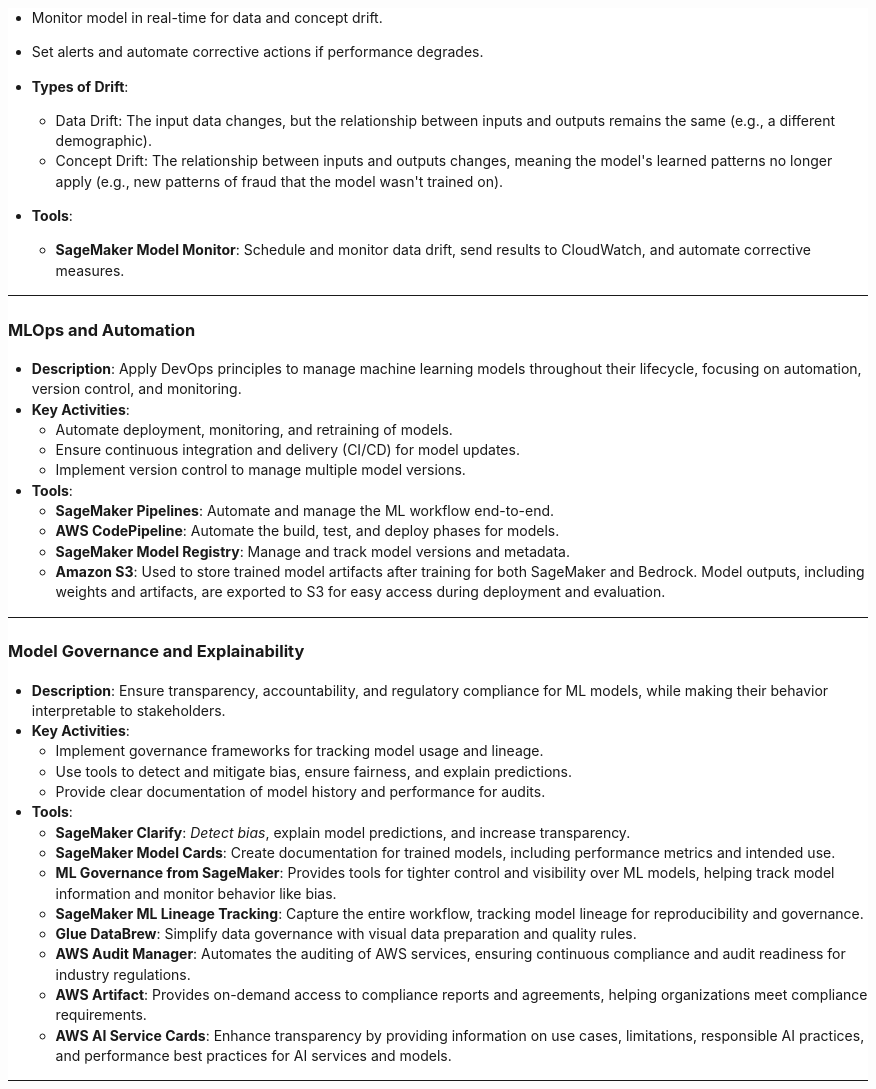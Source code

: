   - Monitor model in real-time for data and concept drift.
  - Set alerts and automate corrective actions if performance degrades.

- **Types of Drift**:

  - Data Drift: The input data changes, but the relationship between inputs and outputs remains the same (e.g., a different demographic).
  - Concept Drift: The relationship between inputs and outputs changes, meaning the model's learned patterns no longer apply (e.g., new patterns of fraud that the model wasn't trained on).

- **Tools**:
  - **SageMaker Model Monitor**: Schedule and monitor data drift, send results to CloudWatch, and automate corrective measures.

---

### MLOps and Automation

- **Description**: Apply DevOps principles to manage machine learning models throughout their lifecycle, focusing on automation, version control, and monitoring.
- **Key Activities**:
  - Automate deployment, monitoring, and retraining of models.
  - Ensure continuous integration and delivery (CI/CD) for model updates.
  - Implement version control to manage multiple model versions.
- **Tools**:
  - **SageMaker Pipelines**: Automate and manage the ML workflow end-to-end.
  - **AWS CodePipeline**: Automate the build, test, and deploy phases for models.
  - **SageMaker Model Registry**: Manage and track model versions and metadata.
  - **Amazon S3**: Used to store trained model artifacts after training for both SageMaker and Bedrock. Model outputs, including weights and artifacts, are exported to S3 for easy access during deployment and evaluation.

---

### Model Governance and Explainability

- **Description**: Ensure transparency, accountability, and regulatory compliance for ML models, while making their behavior interpretable to stakeholders.
- **Key Activities**:
  - Implement governance frameworks for tracking model usage and lineage.
  - Use tools to detect and mitigate bias, ensure fairness, and explain predictions.
  - Provide clear documentation of model history and performance for audits.
- **Tools**:
  - **SageMaker Clarify**: _Detect bias_, explain model predictions, and increase transparency.
  - **SageMaker Model Cards**: Create documentation for trained models, including performance metrics and intended use.
  - **ML Governance from SageMaker**: Provides tools for tighter control and visibility over ML models, helping track model information and monitor behavior like bias.
  - **SageMaker ML Lineage Tracking**: Capture the entire workflow, tracking model lineage for reproducibility and governance.
  - **Glue DataBrew**: Simplify data governance with visual data preparation and quality rules.
  - **AWS Audit Manager**: Automates the auditing of AWS services, ensuring continuous compliance and audit readiness for industry regulations.
  - **AWS Artifact**: Provides on-demand access to compliance reports and agreements, helping organizations meet compliance requirements.
  - **AWS AI Service Cards**: Enhance transparency by providing information on use cases, limitations, responsible AI practices, and performance best practices for AI services and models.

---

◇ ◇ ◇ ◇ ◇

= TASK DETAILS =
In the listing above, find the line with "- **Description**: Ensure" and the line with "- **ML Governance"; set down exactly those two lines and every line between them, nothing more.

= RESULT BELOW =
- **Description**: Ensure transparency, accountability, and regulatory compliance for ML models, while making their behavior interpretable to stakeholders.
- **Key Activities**:
  - Implement governance frameworks for tracking model usage and lineage.
  - Use tools to detect and mitigate bias, ensure fairness, and explain predictions.
  - Provide clear documentation of model history and performance for audits.
- **Tools**:
  - **SageMaker Clarify**: _Detect bias_, explain model predictions, and increase transparency.
  - **SageMaker Model Cards**: Create documentation for trained models, including performance metrics and intended use.
  - **ML Governance from SageMaker**: Provides tools for tighter control and visibility over ML models, helping track model information and monitor behavior like bias.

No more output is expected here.